Work to complete —
The whole answer is the data below, retyped exactly.

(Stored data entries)
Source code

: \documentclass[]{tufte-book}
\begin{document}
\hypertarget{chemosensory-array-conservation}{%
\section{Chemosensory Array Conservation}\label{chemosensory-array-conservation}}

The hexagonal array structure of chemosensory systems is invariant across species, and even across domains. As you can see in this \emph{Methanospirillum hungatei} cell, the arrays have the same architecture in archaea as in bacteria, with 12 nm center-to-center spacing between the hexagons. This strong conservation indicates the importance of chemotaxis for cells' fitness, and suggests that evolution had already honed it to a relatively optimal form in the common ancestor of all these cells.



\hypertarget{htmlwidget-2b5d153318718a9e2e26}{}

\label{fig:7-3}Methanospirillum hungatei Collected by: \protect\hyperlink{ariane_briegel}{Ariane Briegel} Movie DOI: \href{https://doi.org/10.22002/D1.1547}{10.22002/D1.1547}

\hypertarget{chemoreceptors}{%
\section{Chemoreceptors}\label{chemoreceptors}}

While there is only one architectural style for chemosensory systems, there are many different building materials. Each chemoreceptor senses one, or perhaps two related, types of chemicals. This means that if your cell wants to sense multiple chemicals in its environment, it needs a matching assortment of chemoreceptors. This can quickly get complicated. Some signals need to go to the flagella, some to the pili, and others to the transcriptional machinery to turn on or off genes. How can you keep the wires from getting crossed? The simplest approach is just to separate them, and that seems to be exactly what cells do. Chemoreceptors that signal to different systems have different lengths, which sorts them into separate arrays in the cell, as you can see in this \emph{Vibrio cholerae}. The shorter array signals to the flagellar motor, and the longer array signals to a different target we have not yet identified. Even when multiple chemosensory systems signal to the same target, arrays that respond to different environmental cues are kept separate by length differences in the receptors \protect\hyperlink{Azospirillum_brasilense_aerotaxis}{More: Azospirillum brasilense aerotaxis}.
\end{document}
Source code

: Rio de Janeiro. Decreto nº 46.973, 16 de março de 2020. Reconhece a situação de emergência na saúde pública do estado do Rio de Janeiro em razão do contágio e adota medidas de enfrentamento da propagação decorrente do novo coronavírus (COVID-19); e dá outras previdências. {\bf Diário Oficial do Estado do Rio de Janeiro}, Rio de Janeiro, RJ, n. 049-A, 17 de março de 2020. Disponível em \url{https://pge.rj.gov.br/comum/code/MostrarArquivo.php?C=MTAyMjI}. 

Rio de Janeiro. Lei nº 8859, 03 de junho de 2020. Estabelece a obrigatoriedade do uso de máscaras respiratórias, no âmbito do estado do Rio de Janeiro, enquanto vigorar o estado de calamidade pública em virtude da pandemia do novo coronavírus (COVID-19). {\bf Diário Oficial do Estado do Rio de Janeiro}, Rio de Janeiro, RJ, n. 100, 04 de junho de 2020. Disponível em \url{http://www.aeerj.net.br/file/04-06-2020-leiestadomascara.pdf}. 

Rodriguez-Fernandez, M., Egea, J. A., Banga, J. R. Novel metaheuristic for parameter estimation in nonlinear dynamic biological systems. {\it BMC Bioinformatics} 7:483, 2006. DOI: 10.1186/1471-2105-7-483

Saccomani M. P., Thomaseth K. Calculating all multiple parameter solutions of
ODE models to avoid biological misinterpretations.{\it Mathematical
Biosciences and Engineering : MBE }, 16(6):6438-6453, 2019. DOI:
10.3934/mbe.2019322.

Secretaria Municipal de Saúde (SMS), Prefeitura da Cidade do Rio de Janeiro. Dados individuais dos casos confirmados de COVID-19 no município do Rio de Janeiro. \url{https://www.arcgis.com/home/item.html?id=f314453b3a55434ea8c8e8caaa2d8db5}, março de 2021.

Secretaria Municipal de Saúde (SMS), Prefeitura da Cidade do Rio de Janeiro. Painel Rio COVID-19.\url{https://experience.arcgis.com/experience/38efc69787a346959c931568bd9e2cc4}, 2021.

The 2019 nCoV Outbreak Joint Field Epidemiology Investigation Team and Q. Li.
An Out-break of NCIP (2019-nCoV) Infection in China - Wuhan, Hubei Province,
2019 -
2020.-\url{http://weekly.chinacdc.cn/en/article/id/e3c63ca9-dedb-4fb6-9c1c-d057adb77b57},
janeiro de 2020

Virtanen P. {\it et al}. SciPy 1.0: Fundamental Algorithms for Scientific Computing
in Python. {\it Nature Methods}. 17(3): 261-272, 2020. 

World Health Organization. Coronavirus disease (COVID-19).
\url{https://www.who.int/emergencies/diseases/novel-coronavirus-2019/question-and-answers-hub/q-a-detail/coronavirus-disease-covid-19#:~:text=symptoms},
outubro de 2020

Answer space —
Source code

: \documentclass[]{tufte-book}
\begin{document}
\hypertarget{chemosensory-array-conservation}{%
\section{Chemosensory Array Conservation}\label{chemosensory-array-conservation}}

The hexagonal array structure of chemosensory systems is invariant across species, and even across domains. As you can see in this \emph{Methanospirillum hungatei} cell, the arrays have the same architecture in archaea as in bacteria, with 12 nm center-to-center spacing between the hexagons. This strong conservation indicates the importance of chemotaxis for cells' fitness, and suggests that evolution had already honed it to a relatively optimal form in the common ancestor of all these cells.



\hypertarget{htmlwidget-2b5d153318718a9e2e26}{}

\label{fig:7-3}Methanospirillum hungatei Collected by: \protect\hyperlink{ariane_briegel}{Ariane Briegel} Movie DOI: \href{https://doi.org/10.22002/D1.1547}{10.22002/D1.1547}

\hypertarget{chemoreceptors}{%
\section{Chemoreceptors}\label{chemoreceptors}}

While there is only one architectural style for chemosensory systems, there are many different building materials. Each chemoreceptor senses one, or perhaps two related, types of chemicals. This means that if your cell wants to sense multiple chemicals in its environment, it needs a matching assortment of chemoreceptors. This can quickly get complicated. Some signals need to go to the flagella, some to the pili, and others to the transcriptional machinery to turn on or off genes. How can you keep the wires from getting crossed? The simplest approach is just to separate them, and that seems to be exactly what cells do. Chemoreceptors that signal to different systems have different lengths, which sorts them into separate arrays in the cell, as you can see in this \emph{Vibrio cholerae}. The shorter array signals to the flagellar motor, and the longer array signals to a different target we have not yet identified. Even when multiple chemosensory systems signal to the same target, arrays that respond to different environmental cues are kept separate by length differences in the receptors \protect\hyperlink{Azospirillum_brasilense_aerotaxis}{More: Azospirillum brasilense aerotaxis}.
\end{document}
Source code

: Rio de Janeiro. Decreto nº 46.973, 16 de março de 2020. Reconhece a situação de emergência na saúde pública do estado do Rio de Janeiro em razão do contágio e adota medidas de enfrentamento da propagação decorrente do novo coronavírus (COVID-19); e dá outras previdências. {\bf Diário Oficial do Estado do Rio de Janeiro}, Rio de Janeiro, RJ, n. 049-A, 17 de março de 2020. Disponível em \url{https://pge.rj.gov.br/comum/code/MostrarArquivo.php?C=MTAyMjI}. 

Rio de Janeiro. Lei nº 8859, 03 de junho de 2020. Estabelece a obrigatoriedade do uso de máscaras respiratórias, no âmbito do estado do Rio de Janeiro, enquanto vigorar o estado de calamidade pública em virtude da pandemia do novo coronavírus (COVID-19). {\bf Diário Oficial do Estado do Rio de Janeiro}, Rio de Janeiro, RJ, n. 100, 04 de junho de 2020. Disponível em \url{http://www.aeerj.net.br/file/04-06-2020-leiestadomascara.pdf}. 

Rodriguez-Fernandez, M., Egea, J. A., Banga, J. R. Novel metaheuristic for parameter estimation in nonlinear dynamic biological systems. {\it BMC Bioinformatics} 7:483, 2006. DOI: 10.1186/1471-2105-7-483

Saccomani M. P., Thomaseth K. Calculating all multiple parameter solutions of
ODE models to avoid biological misinterpretations.{\it Mathematical
Biosciences and Engineering : MBE }, 16(6):6438-6453, 2019. DOI:
10.3934/mbe.2019322.

Secretaria Municipal de Saúde (SMS), Prefeitura da Cidade do Rio de Janeiro. Dados individuais dos casos confirmados de COVID-19 no município do Rio de Janeiro. \url{https://www.arcgis.com/home/item.html?id=f314453b3a55434ea8c8e8caaa2d8db5}, março de 2021.

Secretaria Municipal de Saúde (SMS), Prefeitura da Cidade do Rio de Janeiro. Painel Rio COVID-19.\url{https://experience.arcgis.com/experience/38efc69787a346959c931568bd9e2cc4}, 2021.

The 2019 nCoV Outbreak Joint Field Epidemiology Investigation Team and Q. Li.
An Out-break of NCIP (2019-nCoV) Infection in China - Wuhan, Hubei Province,
2019 -
2020.-\url{http://weekly.chinacdc.cn/en/article/id/e3c63ca9-dedb-4fb6-9c1c-d057adb77b57},
janeiro de 2020

Virtanen P. {\it et al}. SciPy 1.0: Fundamental Algorithms for Scientific Computing
in Python. {\it Nature Methods}. 17(3): 261-272, 2020. 

World Health Organization. Coronavirus disease (COVID-19).
\url{https://www.who.int/emergencies/diseases/novel-coronavirus-2019/question-and-answers-hub/q-a-detail/coronavirus-disease-covid-19#:~:text=symptoms},
outubro de 2020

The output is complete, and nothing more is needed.